Hypercalcemia may result from localized bone destruction due to a direct effect of tumor cells. However, the absence of radiographic abnormalities does not exclude their action. Renal failure could be a cause and consequence of hypercalcemia. A possible mechanism of induced renal failure could be partly the deposition of calcium in the kidney and the direct effects of hypercalcemia on renal function.
It is important to consider that these above-mentioned mechanisms are not exclusive of each other; in fact, these events might act concomitantly in PCL patients presenting with hypercalcemia.

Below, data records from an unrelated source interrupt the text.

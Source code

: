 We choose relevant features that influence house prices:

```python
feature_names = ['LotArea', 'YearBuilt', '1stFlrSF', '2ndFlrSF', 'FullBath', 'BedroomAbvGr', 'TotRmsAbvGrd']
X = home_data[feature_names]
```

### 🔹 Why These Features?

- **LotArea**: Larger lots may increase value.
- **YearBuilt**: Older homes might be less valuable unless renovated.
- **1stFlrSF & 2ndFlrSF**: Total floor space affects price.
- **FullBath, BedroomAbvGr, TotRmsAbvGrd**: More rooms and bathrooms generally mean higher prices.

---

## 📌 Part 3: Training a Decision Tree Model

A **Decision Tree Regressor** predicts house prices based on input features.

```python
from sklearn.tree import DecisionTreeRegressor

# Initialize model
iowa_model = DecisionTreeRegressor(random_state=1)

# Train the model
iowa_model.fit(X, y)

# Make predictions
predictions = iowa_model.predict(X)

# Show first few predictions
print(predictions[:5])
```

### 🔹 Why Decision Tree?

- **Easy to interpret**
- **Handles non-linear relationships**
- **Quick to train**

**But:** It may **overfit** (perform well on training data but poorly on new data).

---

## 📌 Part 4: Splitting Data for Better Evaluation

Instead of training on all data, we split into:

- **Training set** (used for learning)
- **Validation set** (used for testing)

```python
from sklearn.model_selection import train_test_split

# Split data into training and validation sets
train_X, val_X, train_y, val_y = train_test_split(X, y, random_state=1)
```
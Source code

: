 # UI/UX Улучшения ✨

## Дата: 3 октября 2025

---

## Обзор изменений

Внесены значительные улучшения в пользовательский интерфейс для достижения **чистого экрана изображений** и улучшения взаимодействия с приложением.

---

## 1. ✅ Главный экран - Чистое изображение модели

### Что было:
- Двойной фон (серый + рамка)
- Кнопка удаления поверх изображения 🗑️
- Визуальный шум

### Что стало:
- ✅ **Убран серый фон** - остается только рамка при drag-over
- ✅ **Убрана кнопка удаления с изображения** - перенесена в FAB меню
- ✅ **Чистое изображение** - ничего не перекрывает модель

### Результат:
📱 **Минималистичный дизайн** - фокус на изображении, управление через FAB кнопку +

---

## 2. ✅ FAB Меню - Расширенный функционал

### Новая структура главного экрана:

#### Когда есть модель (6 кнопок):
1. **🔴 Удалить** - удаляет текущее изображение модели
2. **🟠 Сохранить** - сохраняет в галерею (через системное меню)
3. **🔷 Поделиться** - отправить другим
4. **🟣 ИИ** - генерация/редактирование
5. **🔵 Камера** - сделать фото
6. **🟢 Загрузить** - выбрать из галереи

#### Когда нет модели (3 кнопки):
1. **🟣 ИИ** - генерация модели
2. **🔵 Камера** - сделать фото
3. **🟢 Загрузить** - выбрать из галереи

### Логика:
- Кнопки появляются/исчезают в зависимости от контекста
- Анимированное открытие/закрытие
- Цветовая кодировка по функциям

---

Hypercalcemia is rare but has severe complications that should be treated immediately. The treatment options include IV hydration, calcitonin, bisphosphonates, denosumab, and corticosteroids. Loop diuretics are sometimes used to promote calciuresis, though evidence to support this is lacking, and it may worsen renal failure. Patients with severe refractory hypercalcemia or that cannot be safely hydrated because of underlying cardiorenal diseases that should be urgently considered for hemodialysis. The prognosis for pPCL is dismal with a median survival of about 2–8 months even with aggressive treatment.
Conclusion
Incidence of life-threatening hypercalcemia in pPCL is very unusual, especially as the initial manifestation of the disease. Earlier identification of the etiology is unlikely to have changed the outcome in this case, but the presence of severe hypercalcemia with particular attention to the peripheral smear should alert physicians to this highly deadly entity.